However, as the Alabama Power court suggested, CAA section 302(j) ``may
well define a legislative response to the policy considerations
presented by the regulation of sources where the predominant emissions
are fugitive in origin, particularly fugitive dust.'' 636 F.2d at 369.
The court also noted that the provision ``gives EPA flexibility to
provide industry-by-industry consideration and appropriate tailoring of
coverage.'' Id. The EPA believes that the industry-specific coverage
afforded by allowing sources in non-listed source categories to omit
fugitive emissions in determining whether they are a ``major source''
is sufficient coverage for NSR purposes. As noted in the preceding
paragraph, by omitting fugitive emissions in determining whether a non-
listed source is a major source, this significantly reduces the
possibility that such a source of predominantly fugitive emissions
would be considered major, accordingly limiting the possibility that
future modifications at such a source would trigger major source NSR.
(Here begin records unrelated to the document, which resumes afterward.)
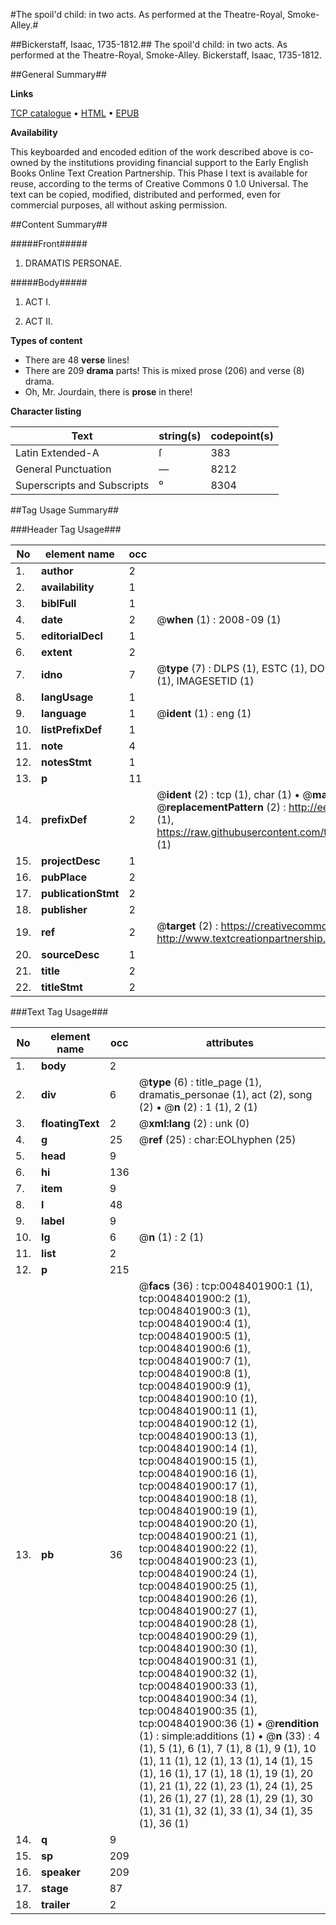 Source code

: #The spoil'd child: in two acts. As performed at the Theatre-Royal, Smoke-Alley.#

##Bickerstaff, Isaac, 1735-1812.##
The spoil'd child: in two acts. As performed at the Theatre-Royal, Smoke-Alley.
Bickerstaff, Isaac, 1735-1812.

##General Summary##

**Links**

[TCP catalogue](http://www.ota.ox.ac.uk/tcp/)  • 
[HTML](http://tei.it.ox.ac.uk/tcp/Texts-HTML/free/004/004834153.html)  • 
[EPUB](http://tei.it.ox.ac.uk/tcp/Texts-EPUB/free/004/004834153.epub)

**Availability**

This keyboarded and encoded edition of the
	       work described above is co-owned by the institutions
	       providing financial support to the Early English Books
	       Online Text Creation Partnership. This Phase I text is
	       available for reuse, according to the terms of Creative
	       Commons 0 1.0 Universal. The text can be copied,
	       modified, distributed and performed, even for
	       commercial purposes, all without asking permission.


##Content Summary##

#####Front#####

1. DRAMATIS PERSONAE.

#####Body#####

1. ACT I.

1. ACT II.

**Types of content**

  * There are 48 **verse** lines!
  * There are 209 **drama** parts! This is mixed prose (206) and verse (8) drama.
  * Oh, Mr. Jourdain, there is **prose** in there!

**Character listing**


|Text|string(s)|codepoint(s)|
|---|---|---|
|Latin Extended-A|ſ|383|
|General Punctuation|—|8212|
|Superscripts             and Subscripts|⁰|8304|

##Tag Usage Summary##

###Header Tag Usage###

|No|element name|occ|attributes|
|---|---|---|---|
|1.|__author__|2||
|2.|__availability__|1||
|3.|__biblFull__|1||
|4.|__date__|2| @__when__ (1) : 2008-09 (1)|
|5.|__editorialDecl__|1||
|6.|__extent__|2||
|7.|__idno__|7| @__type__ (7) : DLPS (1), ESTC (1), DOCNO (1), TCP (1), GALEDOCNO (1), CONTENTSET (1), IMAGESETID (1)|
|8.|__langUsage__|1||
|9.|__language__|1| @__ident__ (1) : eng (1)|
|10.|__listPrefixDef__|1||
|11.|__note__|4||
|12.|__notesStmt__|1||
|13.|__p__|11||
|14.|__prefixDef__|2| @__ident__ (2) : tcp (1), char (1)  •  @__matchPattern__ (2) : ([0-9\-]+):([0-9IVX]+) (1), (.+) (1)  •  @__replacementPattern__ (2) : http://eebo.chadwyck.com/downloadtiff?vid=$1&page=$2 (1), https://raw.githubusercontent.com/textcreationpartnership/Texts/master/tcpchars.xml#$1 (1)|
|15.|__projectDesc__|1||
|16.|__pubPlace__|2||
|17.|__publicationStmt__|2||
|18.|__publisher__|2||
|19.|__ref__|2| @__target__ (2) : https://creativecommons.org/publicdomain/zero/1.0/ (1), http://www.textcreationpartnership.org/docs/. (1)|
|20.|__sourceDesc__|1||
|21.|__title__|2||
|22.|__titleStmt__|2||


###Text Tag Usage###

|No|element name|occ|attributes|
|---|---|---|---|
|1.|__body__|2||
|2.|__div__|6| @__type__ (6) : title_page (1), dramatis_personae (1), act (2), song (2)  •  @__n__ (2) : 1 (1), 2 (1)|
|3.|__floatingText__|2| @__xml:lang__ (2) : unk (0)|
|4.|__g__|25| @__ref__ (25) : char:EOLhyphen (25)|
|5.|__head__|9||
|6.|__hi__|136||
|7.|__item__|9||
|8.|__l__|48||
|9.|__label__|9||
|10.|__lg__|6| @__n__ (1) : 2 (1)|
|11.|__list__|2||
|12.|__p__|215||
|13.|__pb__|36| @__facs__ (36) : tcp:0048401900:1 (1), tcp:0048401900:2 (1), tcp:0048401900:3 (1), tcp:0048401900:4 (1), tcp:0048401900:5 (1), tcp:0048401900:6 (1), tcp:0048401900:7 (1), tcp:0048401900:8 (1), tcp:0048401900:9 (1), tcp:0048401900:10 (1), tcp:0048401900:11 (1), tcp:0048401900:12 (1), tcp:0048401900:13 (1), tcp:0048401900:14 (1), tcp:0048401900:15 (1), tcp:0048401900:16 (1), tcp:0048401900:17 (1), tcp:0048401900:18 (1), tcp:0048401900:19 (1), tcp:0048401900:20 (1), tcp:0048401900:21 (1), tcp:0048401900:22 (1), tcp:0048401900:23 (1), tcp:0048401900:24 (1), tcp:0048401900:25 (1), tcp:0048401900:26 (1), tcp:0048401900:27 (1), tcp:0048401900:28 (1), tcp:0048401900:29 (1), tcp:0048401900:30 (1), tcp:0048401900:31 (1), tcp:0048401900:32 (1), tcp:0048401900:33 (1), tcp:0048401900:34 (1), tcp:0048401900:35 (1), tcp:0048401900:36 (1)  •  @__rendition__ (1) : simple:additions (1)  •  @__n__ (33) : 4 (1), 5 (1), 6 (1), 7 (1), 8 (1), 9 (1), 10 (1), 11 (1), 12 (1), 13 (1), 14 (1), 15 (1), 16 (1), 17 (1), 18 (1), 19 (1), 20 (1), 21 (1), 22 (1), 23 (1), 24 (1), 25 (1), 26 (1), 27 (1), 28 (1), 29 (1), 30 (1), 31 (1), 32 (1), 33 (1), 34 (1), 35 (1), 36 (1)|
|14.|__q__|9||
|15.|__sp__|209||
|16.|__speaker__|209||
|17.|__stage__|87||
|18.|__trailer__|2||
To the extent that any sources are impacted by this rule, such
sources will, by definition, be existing major stationary sources. In
the specific context at issue here, these sources are likely to be
large, relatively well-resourced operations, given that their emissions
will necessarily generally exceed 250 tons per year for at least one
pollutant even before considering fugitive emissions. Thus, although
these major sources do not belong to a listed source category, they
nonetheless represent the type of ``facilities, which, due to their
size, are financially able to bear the substantial regulatory costs
imposed by the PSD provisions and which . . . are primarily responsible
for emissions of the deleterious pollutants that befoul our nation's
air.'' \49\ If these facilities were constructed anew, they would be
subject to the major NSR program (and, presumably, many if not most of
these sources have already been through the major NSR permitting
process). These sources should be familiar with the NSR program and
able to manage any additional obligations imposed by this proposed
regulatory change.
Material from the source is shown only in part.